This week I drove the 750 miles down Interstate 95 from the New York City area into South Carolina. I like driving and don’t make 11 hour drives with any regularity. Since it’s long the scenery is not always riveting I seem to notice roadside advertising – and that’s the point right? OOH (out-of-home) continues to be an active marketing channel to help build brands.
As we drove beyond Washington DC deep into Virginia I noticed there were almost no signs for Starbucks. This was even more so the case in North Carolina. Prior to that it seemed every rest area had a Starbucks sign. In fact I was surprised to notice that it seems to me that there are not as many billboards as there used to be. This is not a bad thing in any way but for me was unexpected. Dunkin’ Donuts was only slightly more in evidence. That same thing could not be said for McDonald’s and Wendy’s (strangely I did not notice as many Burger King signs).
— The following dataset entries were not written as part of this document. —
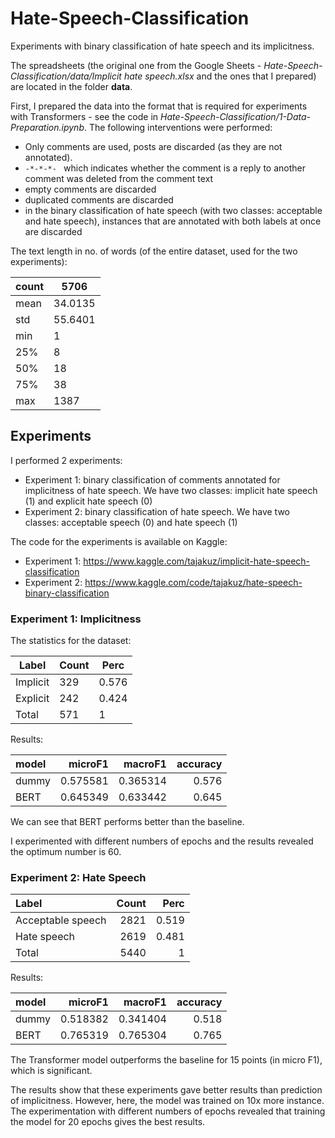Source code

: # Hate-Speech-Classification
 Experiments with binary classification of hate speech and its implicitness.

The spreadsheets (the original one from the Google Sheets - *Hate-Speech-Classification/data/Implicit hate speech.xlsx* and the ones that I prepared) are located in the folder **data**.

First, I prepared the data into the format that is required for experiments with Transformers - see the code in *Hate-Speech-Classification/1-Data-Preparation.ipynb*. The following interventions were performed:
* Only comments are used, posts are discarded (as they are not annotated).
* `-*-*-*- ` which indicates whether the comment is a reply to another comment was deleted from the comment text
* empty comments are discarded
* duplicated comments are discarded
* in the binary classification of hate speech (with two classes: acceptable and hate speech), instances that are annotated with both labels at once are discarded

The text length in no. of words (of the entire dataset, used for the two experiments):


| count |     5706      |
|-----|-----|
| mean  |       34.0135 |
| std   |       55.6401 |
| min   |        1      |
| 25%   |        8      |
| 50%   |       18      |
| 75%   |       38      |
| max   |     1387      |

## Experiments

I performed 2 experiments:
* Experiment 1: binary classification of comments annotated for implicitness of hate speech. We have two classes: implicit hate speech (1) and explicit hate speech (0)
* Experiment 2: binary classification of hate speech. We have two classes: acceptable speech (0) and hate speech (1)

The code for the experiments is available on Kaggle:

* Experiment 1: https://www.kaggle.com/tajakuz/implicit-hate-speech-classification
* Experiment 2: https://www.kaggle.com/code/tajakuz/hate-speech-binary-classification

### Experiment 1: Implicitness

The statistics for the dataset:

|Label|Count|Perc|
|-----|-----|-----|
| Implicit | 329 |0.576|
| Explicit | 242 |0.424|
| Total | 571 |1|

Results:

| model   |   microF1 |   macroF1 |   accuracy |
|:--------|----------:|----------:|-----------:|
| dummy   |  0.575581 |  0.365314 |      0.576 |
| BERT    |  0.645349 |  0.633442 |      0.645 |

We can see that BERT performs better than the baseline.

I experimented with different numbers of epochs and the results revealed the optimum number is 60.

### Experiment 2: Hate Speech

|Label|Count|Perc|
|:------------------|---------------------:|---------------------:|
| Acceptable speech |                 2821 |0.519|
| Hate speech       |                 2619 |0.481|
| Total | 5440 |1|

Results:

| model   |   microF1 |   macroF1 |   accuracy |
|:--------|----------:|----------:|-----------:|
| dummy   |  0.518382 |  0.341404 |      0.518 |
| BERT    |  0.765319 |  0.765304 |      0.765 |

The Transformer model outperforms the baseline for 15 points (in micro F1), which is significant.

The results show that these experiments gave better results than prediction of implicitness. However, here, the model was trained on 10x more instance. The experimentation with different numbers of epochs revealed that training the model for 20 epochs gives the best results.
I did not see many electronic billboards on this drive overall but nearly none in after I passed Richmond. The section of the road from Richmond into South Carolina had extremely light traffic on this occasion during a midweek afternoon. What began to dawn on me was how similar things looked over an 11 hour drive except for the trees and vegetation. Connecticut looks something like North Carolina, at least along the side of the road. Ok maybe you cannot get to Waffle House in Connecticut so the brands may change but the song remains the same. I think I might have heard that somewhere before.
Is the United States is becoming so homogenous that it’s becoming kind of boring?